#### Exercise requirements:
Check each line of the data, and copy those where "Insert" appears.

Collected data
□ □ □ □

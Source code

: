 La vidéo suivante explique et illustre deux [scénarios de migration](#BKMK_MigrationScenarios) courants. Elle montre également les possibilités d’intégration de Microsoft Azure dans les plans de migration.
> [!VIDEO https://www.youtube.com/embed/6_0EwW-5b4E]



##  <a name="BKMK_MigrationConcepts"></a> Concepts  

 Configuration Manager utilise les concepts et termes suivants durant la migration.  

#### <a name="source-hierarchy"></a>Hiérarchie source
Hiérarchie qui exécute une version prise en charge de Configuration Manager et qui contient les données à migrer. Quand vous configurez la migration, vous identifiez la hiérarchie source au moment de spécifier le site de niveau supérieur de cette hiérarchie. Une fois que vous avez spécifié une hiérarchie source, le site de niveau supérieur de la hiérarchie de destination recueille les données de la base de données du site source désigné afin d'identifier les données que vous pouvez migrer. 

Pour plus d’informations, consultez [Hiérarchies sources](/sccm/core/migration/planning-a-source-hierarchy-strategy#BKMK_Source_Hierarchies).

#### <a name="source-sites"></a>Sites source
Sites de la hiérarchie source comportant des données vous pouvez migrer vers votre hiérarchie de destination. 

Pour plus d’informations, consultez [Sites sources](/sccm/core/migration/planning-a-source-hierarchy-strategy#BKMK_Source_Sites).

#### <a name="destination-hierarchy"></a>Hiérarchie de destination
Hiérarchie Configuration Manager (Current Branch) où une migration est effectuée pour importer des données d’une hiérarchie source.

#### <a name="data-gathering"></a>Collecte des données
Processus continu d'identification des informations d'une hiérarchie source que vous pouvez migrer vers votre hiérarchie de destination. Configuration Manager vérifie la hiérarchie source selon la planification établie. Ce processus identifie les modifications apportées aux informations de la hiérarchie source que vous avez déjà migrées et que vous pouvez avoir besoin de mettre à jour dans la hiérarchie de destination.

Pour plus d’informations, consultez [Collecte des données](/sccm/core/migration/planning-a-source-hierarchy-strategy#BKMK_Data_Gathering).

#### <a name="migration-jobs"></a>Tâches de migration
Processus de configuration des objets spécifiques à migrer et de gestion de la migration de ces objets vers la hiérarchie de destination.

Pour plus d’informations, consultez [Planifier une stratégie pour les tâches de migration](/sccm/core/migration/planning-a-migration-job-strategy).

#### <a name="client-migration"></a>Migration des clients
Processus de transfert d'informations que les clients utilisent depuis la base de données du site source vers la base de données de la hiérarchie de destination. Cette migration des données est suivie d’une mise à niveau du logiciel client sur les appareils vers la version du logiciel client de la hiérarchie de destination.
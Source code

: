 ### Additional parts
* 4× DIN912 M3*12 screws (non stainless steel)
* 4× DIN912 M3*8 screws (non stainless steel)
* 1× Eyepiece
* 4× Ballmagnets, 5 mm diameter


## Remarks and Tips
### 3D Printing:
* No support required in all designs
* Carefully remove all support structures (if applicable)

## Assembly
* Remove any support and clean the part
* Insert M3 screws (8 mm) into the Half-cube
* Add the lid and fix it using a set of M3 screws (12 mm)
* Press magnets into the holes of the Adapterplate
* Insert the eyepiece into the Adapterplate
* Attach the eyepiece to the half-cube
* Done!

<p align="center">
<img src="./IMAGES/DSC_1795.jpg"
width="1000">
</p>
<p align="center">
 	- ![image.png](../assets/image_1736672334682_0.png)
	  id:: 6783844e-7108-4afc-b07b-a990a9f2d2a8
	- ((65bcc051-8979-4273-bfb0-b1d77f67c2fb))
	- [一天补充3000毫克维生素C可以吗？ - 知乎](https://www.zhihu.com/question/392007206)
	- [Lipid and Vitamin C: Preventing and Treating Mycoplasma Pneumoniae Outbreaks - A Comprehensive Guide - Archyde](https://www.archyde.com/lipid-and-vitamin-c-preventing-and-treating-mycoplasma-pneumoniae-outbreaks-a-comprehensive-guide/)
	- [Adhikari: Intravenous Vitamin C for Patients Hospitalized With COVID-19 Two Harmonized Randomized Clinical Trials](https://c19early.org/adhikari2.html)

□ □ □ □

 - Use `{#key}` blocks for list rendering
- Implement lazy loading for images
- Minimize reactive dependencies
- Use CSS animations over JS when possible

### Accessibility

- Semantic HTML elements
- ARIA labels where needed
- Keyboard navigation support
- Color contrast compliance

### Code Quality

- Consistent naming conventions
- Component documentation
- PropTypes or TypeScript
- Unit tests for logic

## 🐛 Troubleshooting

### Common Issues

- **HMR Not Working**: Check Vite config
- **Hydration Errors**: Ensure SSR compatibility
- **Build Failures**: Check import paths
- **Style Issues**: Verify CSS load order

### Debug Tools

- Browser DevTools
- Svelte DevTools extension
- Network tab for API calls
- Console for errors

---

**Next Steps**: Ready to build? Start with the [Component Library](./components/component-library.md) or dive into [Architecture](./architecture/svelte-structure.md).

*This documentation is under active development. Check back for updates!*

□ □ □ □

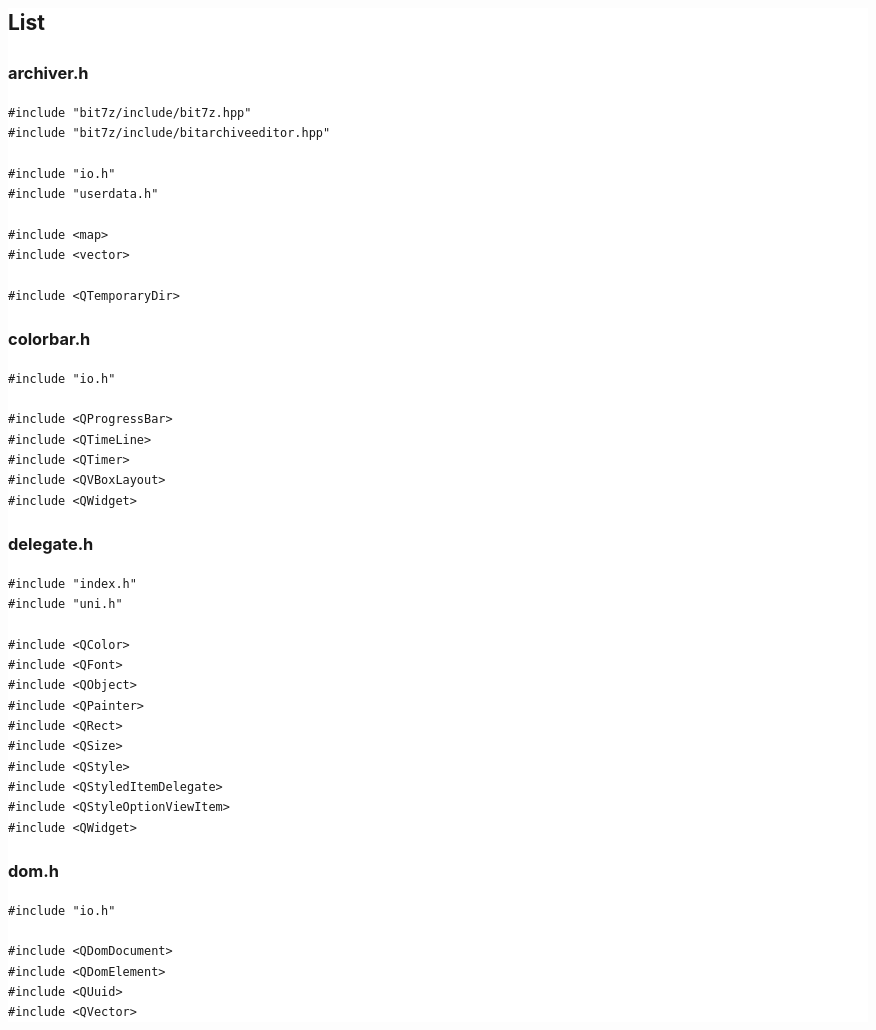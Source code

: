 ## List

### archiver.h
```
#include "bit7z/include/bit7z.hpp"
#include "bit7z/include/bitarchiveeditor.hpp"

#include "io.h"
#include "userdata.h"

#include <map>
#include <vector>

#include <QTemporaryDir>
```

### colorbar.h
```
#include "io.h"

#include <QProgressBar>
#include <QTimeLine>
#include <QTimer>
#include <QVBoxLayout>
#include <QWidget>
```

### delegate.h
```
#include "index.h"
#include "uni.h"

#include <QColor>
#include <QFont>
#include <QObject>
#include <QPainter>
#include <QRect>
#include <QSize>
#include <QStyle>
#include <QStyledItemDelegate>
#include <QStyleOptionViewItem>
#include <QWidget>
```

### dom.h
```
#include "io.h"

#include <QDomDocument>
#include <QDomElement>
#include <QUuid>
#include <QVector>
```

□ □ □ □

#### Exercise answer:
* Insert M3 screws (8 mm) into the Half-cube
* Insert the eyepiece into the Adapterplate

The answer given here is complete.